> [PROBLEM DETAILS]: Word for word, print every entry below.

[[ RECORDS PROVIDED open ]]

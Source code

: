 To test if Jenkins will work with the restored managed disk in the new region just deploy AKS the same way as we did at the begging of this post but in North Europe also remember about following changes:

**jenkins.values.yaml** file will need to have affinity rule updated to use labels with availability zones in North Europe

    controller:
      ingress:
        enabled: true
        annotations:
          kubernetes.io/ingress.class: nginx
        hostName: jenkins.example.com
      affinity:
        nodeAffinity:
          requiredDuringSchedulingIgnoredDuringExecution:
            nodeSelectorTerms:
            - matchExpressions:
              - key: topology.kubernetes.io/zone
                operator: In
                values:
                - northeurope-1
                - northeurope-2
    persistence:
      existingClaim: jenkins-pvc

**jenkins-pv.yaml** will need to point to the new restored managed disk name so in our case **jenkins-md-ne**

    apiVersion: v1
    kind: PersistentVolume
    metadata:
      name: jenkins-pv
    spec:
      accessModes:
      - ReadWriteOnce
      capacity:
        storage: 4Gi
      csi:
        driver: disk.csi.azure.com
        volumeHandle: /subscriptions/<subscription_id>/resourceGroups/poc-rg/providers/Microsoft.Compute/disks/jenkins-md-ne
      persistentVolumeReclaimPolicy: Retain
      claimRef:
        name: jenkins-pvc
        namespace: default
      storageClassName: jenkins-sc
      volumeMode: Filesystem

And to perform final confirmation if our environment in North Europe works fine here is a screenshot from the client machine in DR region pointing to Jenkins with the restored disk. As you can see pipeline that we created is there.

[[ RECORDS PROVIDED closed ]]

> [ANSWER TO THIS PROBLEM]:
Source code

: To test if Jenkins will work with the restored managed disk in the new region just deploy AKS the same way as we did at the begging of this post but in North Europe also remember about following changes:

**jenkins.values.yaml** file will need to have affinity rule updated to use labels with availability zones in North Europe

    controller:
      ingress:
        enabled: true
        annotations:
          kubernetes.io/ingress.class: nginx
        hostName: jenkins.example.com
      affinity:
        nodeAffinity:
          requiredDuringSchedulingIgnoredDuringExecution:
            nodeSelectorTerms:
            - matchExpressions:
              - key: topology.kubernetes.io/zone
                operator: In
                values:
                - northeurope-1
                - northeurope-2
    persistence:
      existingClaim: jenkins-pvc

**jenkins-pv.yaml** will need to point to the new restored managed disk name so in our case **jenkins-md-ne**

    apiVersion: v1
    kind: PersistentVolume
    metadata:
      name: jenkins-pv
    spec:
      accessModes:
      - ReadWriteOnce
      capacity:
        storage: 4Gi
      csi:
        driver: disk.csi.azure.com
        volumeHandle: /subscriptions/<subscription_id>/resourceGroups/poc-rg/providers/Microsoft.Compute/disks/jenkins-md-ne
      persistentVolumeReclaimPolicy: Retain
      claimRef:
        name: jenkins-pvc
        namespace: default
      storageClassName: jenkins-sc
      volumeMode: Filesystem

And to perform final confirmation if our environment in North Europe works fine here is a screenshot from the client machine in DR region pointing to Jenkins with the restored disk. As you can see pipeline that we created is there.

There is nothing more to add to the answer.